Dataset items
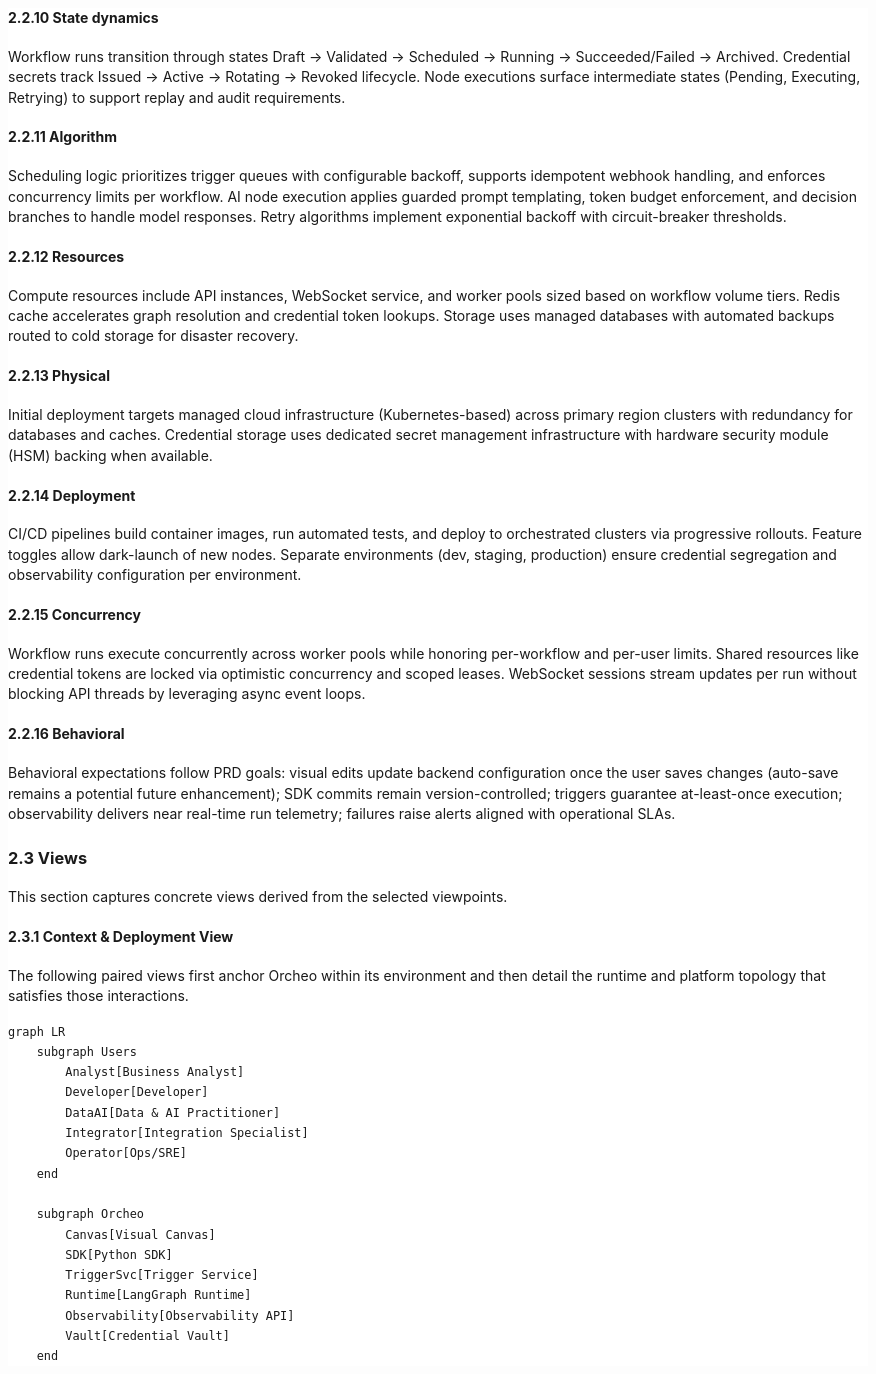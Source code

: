 #### 2.2.10 State dynamics
Workflow runs transition through states Draft → Validated → Scheduled → Running → Succeeded/Failed → Archived. Credential secrets track Issued → Active → Rotating → Revoked lifecycle. Node executions surface intermediate states (Pending, Executing, Retrying) to support replay and audit requirements.

#### 2.2.11 Algorithm
Scheduling logic prioritizes trigger queues with configurable backoff, supports idempotent webhook handling, and enforces concurrency limits per workflow. AI node execution applies guarded prompt templating, token budget enforcement, and decision branches to handle model responses. Retry algorithms implement exponential backoff with circuit-breaker thresholds.

#### 2.2.12 Resources
Compute resources include API instances, WebSocket service, and worker pools sized based on workflow volume tiers. Redis cache accelerates graph resolution and credential token lookups. Storage uses managed databases with automated backups routed to cold storage for disaster recovery.

#### 2.2.13 Physical
Initial deployment targets managed cloud infrastructure (Kubernetes-based) across primary region clusters with redundancy for databases and caches. Credential storage uses dedicated secret management infrastructure with hardware security module (HSM) backing when available.

#### 2.2.14 Deployment
CI/CD pipelines build container images, run automated tests, and deploy to orchestrated clusters via progressive rollouts. Feature toggles allow dark-launch of new nodes. Separate environments (dev, staging, production) ensure credential segregation and observability configuration per environment.

#### 2.2.15 Concurrency
Workflow runs execute concurrently across worker pools while honoring per-workflow and per-user limits. Shared resources like credential tokens are locked via optimistic concurrency and scoped leases. WebSocket sessions stream updates per run without blocking API threads by leveraging async event loops.

#### 2.2.16 Behavioral
Behavioral expectations follow PRD goals: visual edits update backend configuration once the user saves changes (auto-save remains a potential future enhancement); SDK commits remain version-controlled; triggers guarantee at-least-once execution; observability delivers near real-time run telemetry; failures raise alerts aligned with operational SLAs.

### 2.3 Views
This section captures concrete views derived from the selected viewpoints.

#### 2.3.1 Context & Deployment View
The following paired views first anchor Orcheo within its environment and then detail the runtime and platform topology that satisfies those interactions.

```mermaid
graph LR
    subgraph Users
        Analyst[Business Analyst]
        Developer[Developer]
        DataAI[Data & AI Practitioner]
        Integrator[Integration Specialist]
        Operator[Ops/SRE]
    end

    subgraph Orcheo
        Canvas[Visual Canvas]
        SDK[Python SDK]
        TriggerSvc[Trigger Service]
        Runtime[LangGraph Runtime]
        Observability[Observability API]
        Vault[Credential Vault]
    end
```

* [Task objective] Repeat the data word for word, minus any pictures.

* [Task answer]
Source code

: #### 2.2.10 State dynamics
Workflow runs transition through states Draft → Validated → Scheduled → Running → Succeeded/Failed → Archived. Credential secrets track Issued → Active → Rotating → Revoked lifecycle. Node executions surface intermediate states (Pending, Executing, Retrying) to support replay and audit requirements.

#### 2.2.11 Algorithm
Scheduling logic prioritizes trigger queues with configurable backoff, supports idempotent webhook handling, and enforces concurrency limits per workflow. AI node execution applies guarded prompt templating, token budget enforcement, and decision branches to handle model responses. Retry algorithms implement exponential backoff with circuit-breaker thresholds.

#### 2.2.12 Resources
Compute resources include API instances, WebSocket service, and worker pools sized based on workflow volume tiers. Redis cache accelerates graph resolution and credential token lookups. Storage uses managed databases with automated backups routed to cold storage for disaster recovery.

#### 2.2.13 Physical
Initial deployment targets managed cloud infrastructure (Kubernetes-based) across primary region clusters with redundancy for databases and caches. Credential storage uses dedicated secret management infrastructure with hardware security module (HSM) backing when available.

#### 2.2.14 Deployment
CI/CD pipelines build container images, run automated tests, and deploy to orchestrated clusters via progressive rollouts. Feature toggles allow dark-launch of new nodes. Separate environments (dev, staging, production) ensure credential segregation and observability configuration per environment.

#### 2.2.15 Concurrency
Workflow runs execute concurrently across worker pools while honoring per-workflow and per-user limits. Shared resources like credential tokens are locked via optimistic concurrency and scoped leases. WebSocket sessions stream updates per run without blocking API threads by leveraging async event loops.

#### 2.2.16 Behavioral
Behavioral expectations follow PRD goals: visual edits update backend configuration once the user saves changes (auto-save remains a potential future enhancement); SDK commits remain version-controlled; triggers guarantee at-least-once execution; observability delivers near real-time run telemetry; failures raise alerts aligned with operational SLAs.

### 2.3 Views
This section captures concrete views derived from the selected viewpoints.

#### 2.3.1 Context & Deployment View
The following paired views first anchor Orcheo within its environment and then detail the runtime and platform topology that satisfies those interactions.

```mermaid
graph LR
    subgraph Users
        Analyst[Business Analyst]
        Developer[Developer]
        DataAI[Data & AI Practitioner]
        Integrator[Integration Specialist]
        Operator[Ops/SRE]
    end

    subgraph Orcheo
        Canvas[Visual Canvas]
        SDK[Python SDK]
        TriggerSvc[Trigger Service]
        Runtime[LangGraph Runtime]
        Observability[Observability API]
        Vault[Credential Vault]
    end
```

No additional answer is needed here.